U of S | Mailing List Archive | alt-photo-process-l | Re: for Marek

Re: for Marek

Well, now I'm confused. Paul said he was following my insttructions on my web site for determining exposure, which call exactly for what Marek is suggesting below except that I use four strips instead of three, and I was trying to figure out how he overexposed so much following my instructions, which I thought should have been pretty straightforward. I thought he was understanding our conversation; his replies seemed to be making sense to me, even though we were both drinking Everclear. But if he wasn't using Stouffer strips, and he wasn't following my instructions, then I don't know how he determined the exposure but glad to know it wasn't something in my instructions that sent him wrong. Either way, my comments in response to the yellow print he posted remain the same: too much exposure, too little development.. Seems pretty uncomplicated to me.

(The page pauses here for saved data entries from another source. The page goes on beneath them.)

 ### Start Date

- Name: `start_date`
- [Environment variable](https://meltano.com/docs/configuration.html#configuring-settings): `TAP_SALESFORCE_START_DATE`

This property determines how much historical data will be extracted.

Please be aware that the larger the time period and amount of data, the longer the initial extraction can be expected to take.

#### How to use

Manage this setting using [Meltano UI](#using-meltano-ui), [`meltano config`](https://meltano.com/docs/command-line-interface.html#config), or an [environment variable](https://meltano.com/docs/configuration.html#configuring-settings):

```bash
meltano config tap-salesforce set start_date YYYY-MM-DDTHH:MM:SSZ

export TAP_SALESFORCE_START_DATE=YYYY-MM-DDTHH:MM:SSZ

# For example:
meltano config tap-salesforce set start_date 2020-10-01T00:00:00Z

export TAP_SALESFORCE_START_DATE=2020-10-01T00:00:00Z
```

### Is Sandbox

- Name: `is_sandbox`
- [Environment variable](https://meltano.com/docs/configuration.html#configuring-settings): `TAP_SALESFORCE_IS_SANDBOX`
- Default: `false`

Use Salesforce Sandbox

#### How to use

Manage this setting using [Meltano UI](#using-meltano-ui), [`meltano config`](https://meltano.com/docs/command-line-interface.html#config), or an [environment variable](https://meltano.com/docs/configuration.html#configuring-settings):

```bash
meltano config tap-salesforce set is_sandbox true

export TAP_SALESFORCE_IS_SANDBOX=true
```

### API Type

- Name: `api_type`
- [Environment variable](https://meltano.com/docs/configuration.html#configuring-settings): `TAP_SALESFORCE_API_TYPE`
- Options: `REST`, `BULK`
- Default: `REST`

On Jul 23, 2009, at 6:44 AM, Marek Matusz wrote:

This is simple, or at least in my mind.
First foreget the negatives,
Then coat a piece of paper with blue emulsion. Yellow is a terrible way to calibrate the system since you can't see it very well. Take your 21 step wedge and a piece of clear transparency that you are using. Place the wedge on top of transparency and expose 3 strips. 1 minute, 3 minutes and 4 minutes. You should develop until they more or less stop developing, about 30 minutes. Post the results to the alt community, you will get a lot of positive feedback. This really opens your eyes to the understanding of the process.
This will establish a correct exposure/development. It will not change much if you increase strength of your pigment.
As far as negatives, I am printing on 3800 with photo black and yellow at 25% strength with no curvature in QTR. You do want to curve in photoshop to place middle grays where you want them.
I was actually impressed with your last yellow attempt. If your were doing monochromatic gums you would be very close to a sweat spot.